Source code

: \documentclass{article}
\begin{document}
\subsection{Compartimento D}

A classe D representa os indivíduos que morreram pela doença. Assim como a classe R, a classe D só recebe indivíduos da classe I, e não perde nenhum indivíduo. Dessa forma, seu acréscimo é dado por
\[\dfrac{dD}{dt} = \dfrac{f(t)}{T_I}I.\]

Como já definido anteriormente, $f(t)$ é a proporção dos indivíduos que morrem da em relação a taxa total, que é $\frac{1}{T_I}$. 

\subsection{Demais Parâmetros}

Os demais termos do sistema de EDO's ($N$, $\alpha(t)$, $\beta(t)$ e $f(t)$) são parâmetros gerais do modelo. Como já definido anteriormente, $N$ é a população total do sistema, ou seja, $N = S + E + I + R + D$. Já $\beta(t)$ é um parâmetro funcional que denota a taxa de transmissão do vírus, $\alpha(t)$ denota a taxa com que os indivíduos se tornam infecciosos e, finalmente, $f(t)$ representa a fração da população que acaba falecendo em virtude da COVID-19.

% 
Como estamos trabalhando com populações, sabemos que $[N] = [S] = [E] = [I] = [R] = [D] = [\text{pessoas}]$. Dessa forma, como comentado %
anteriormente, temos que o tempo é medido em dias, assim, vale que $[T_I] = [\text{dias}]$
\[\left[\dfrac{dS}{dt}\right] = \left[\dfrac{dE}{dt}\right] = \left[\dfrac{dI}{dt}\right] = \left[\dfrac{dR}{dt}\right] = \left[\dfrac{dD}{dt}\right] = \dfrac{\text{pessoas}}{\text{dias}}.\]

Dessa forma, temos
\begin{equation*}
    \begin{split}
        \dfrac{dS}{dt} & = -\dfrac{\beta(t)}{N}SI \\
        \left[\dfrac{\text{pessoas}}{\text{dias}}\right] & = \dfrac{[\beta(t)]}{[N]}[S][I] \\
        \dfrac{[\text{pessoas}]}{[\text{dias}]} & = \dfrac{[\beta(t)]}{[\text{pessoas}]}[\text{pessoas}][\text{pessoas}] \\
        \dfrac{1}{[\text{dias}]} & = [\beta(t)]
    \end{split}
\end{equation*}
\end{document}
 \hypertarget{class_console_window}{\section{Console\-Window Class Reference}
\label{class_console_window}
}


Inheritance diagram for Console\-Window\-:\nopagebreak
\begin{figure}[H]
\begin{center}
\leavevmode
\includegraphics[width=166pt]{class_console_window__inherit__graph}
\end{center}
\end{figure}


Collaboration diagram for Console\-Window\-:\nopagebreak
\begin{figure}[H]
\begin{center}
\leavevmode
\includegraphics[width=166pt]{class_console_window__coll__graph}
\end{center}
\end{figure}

☆ ☆ ☆

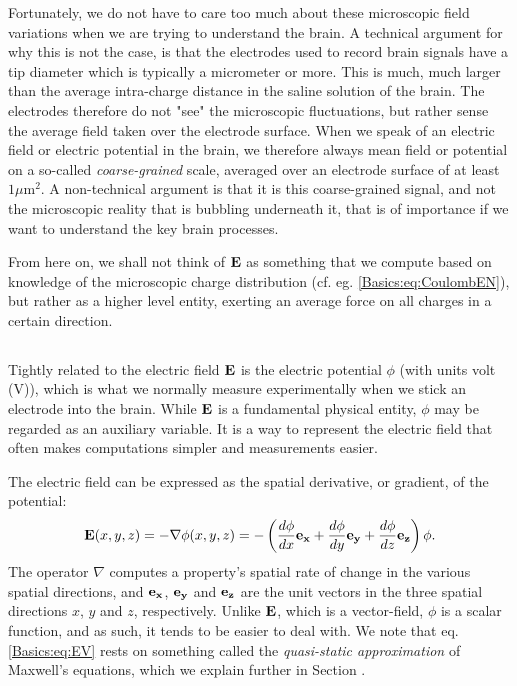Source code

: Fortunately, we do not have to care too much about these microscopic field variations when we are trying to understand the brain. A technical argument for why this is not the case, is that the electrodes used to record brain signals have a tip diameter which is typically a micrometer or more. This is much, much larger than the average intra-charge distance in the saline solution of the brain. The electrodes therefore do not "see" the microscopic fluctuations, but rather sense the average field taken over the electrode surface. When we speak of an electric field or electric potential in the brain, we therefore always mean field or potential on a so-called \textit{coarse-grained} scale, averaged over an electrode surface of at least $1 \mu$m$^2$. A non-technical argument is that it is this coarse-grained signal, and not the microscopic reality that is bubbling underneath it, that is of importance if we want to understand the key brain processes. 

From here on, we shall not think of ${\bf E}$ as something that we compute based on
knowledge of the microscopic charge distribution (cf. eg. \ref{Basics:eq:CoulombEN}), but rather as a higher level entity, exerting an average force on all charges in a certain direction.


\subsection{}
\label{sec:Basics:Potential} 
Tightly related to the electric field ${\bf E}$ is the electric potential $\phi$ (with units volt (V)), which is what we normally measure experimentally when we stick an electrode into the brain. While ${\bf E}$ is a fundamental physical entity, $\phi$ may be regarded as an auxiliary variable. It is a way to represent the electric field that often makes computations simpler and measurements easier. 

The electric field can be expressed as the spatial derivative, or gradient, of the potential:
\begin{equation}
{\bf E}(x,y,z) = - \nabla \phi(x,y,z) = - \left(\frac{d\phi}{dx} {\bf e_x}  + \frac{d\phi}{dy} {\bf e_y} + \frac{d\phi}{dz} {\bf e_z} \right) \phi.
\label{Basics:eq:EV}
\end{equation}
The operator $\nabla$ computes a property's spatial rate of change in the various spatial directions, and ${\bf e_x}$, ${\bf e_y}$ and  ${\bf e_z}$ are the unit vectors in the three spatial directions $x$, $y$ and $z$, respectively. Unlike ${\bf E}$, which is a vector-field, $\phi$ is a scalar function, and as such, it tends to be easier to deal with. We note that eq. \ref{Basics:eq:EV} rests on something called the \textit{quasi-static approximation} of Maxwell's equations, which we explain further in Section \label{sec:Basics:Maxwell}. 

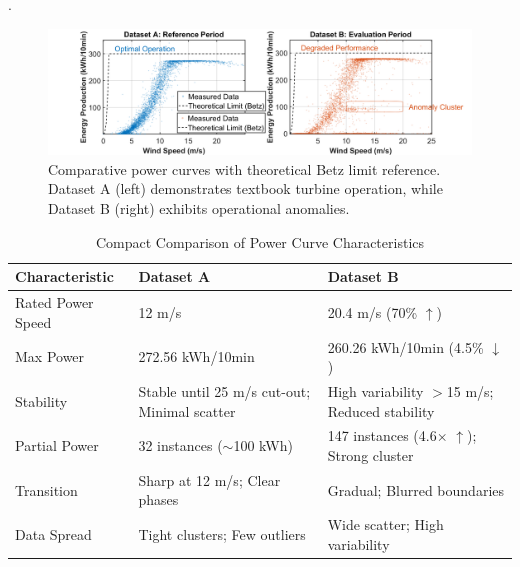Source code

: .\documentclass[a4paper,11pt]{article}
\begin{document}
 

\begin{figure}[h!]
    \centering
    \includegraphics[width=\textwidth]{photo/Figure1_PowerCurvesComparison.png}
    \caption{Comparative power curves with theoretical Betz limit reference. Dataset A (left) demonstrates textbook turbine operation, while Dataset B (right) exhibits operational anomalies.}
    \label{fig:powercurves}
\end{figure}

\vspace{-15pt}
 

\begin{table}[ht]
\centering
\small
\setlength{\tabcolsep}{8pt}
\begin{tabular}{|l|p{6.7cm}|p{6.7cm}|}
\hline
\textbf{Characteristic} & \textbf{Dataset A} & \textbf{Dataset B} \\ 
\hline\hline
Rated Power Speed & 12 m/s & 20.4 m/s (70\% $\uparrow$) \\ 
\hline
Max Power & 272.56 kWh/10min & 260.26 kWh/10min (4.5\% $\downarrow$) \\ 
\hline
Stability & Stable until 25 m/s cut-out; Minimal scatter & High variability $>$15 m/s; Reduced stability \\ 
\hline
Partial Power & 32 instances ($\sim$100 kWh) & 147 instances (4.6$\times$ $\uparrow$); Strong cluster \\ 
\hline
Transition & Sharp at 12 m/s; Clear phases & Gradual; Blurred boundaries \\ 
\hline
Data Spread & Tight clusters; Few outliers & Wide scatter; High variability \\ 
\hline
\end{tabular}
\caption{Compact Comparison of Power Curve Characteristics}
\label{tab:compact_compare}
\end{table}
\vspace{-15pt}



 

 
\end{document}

☆ ☆ ☆

● **Exercise instructions**:
Using the records above, report each line that contains the word "something" by copying it.

● **Problem solution**:
From here on, we shall not think of ${\bf E}$ as something that we compute based on
The operator $\nabla$ computes a property's spatial rate of change in the various spatial directions, and ${\bf e_x}$, ${\bf e_y}$ and  ${\bf e_z}$ are the unit vectors in the three spatial directions $x$, $y$ and $z$, respectively. Unlike ${\bf E}$, which is a vector-field, $\phi$ is a scalar function, and as such, it tends to be easier to deal with. We note that eq. \ref{Basics:eq:EV} rests on something called the \textit{quasi-static approximation} of Maxwell's equations, which we explain further in Section \label{sec:Basics:Maxwell}. 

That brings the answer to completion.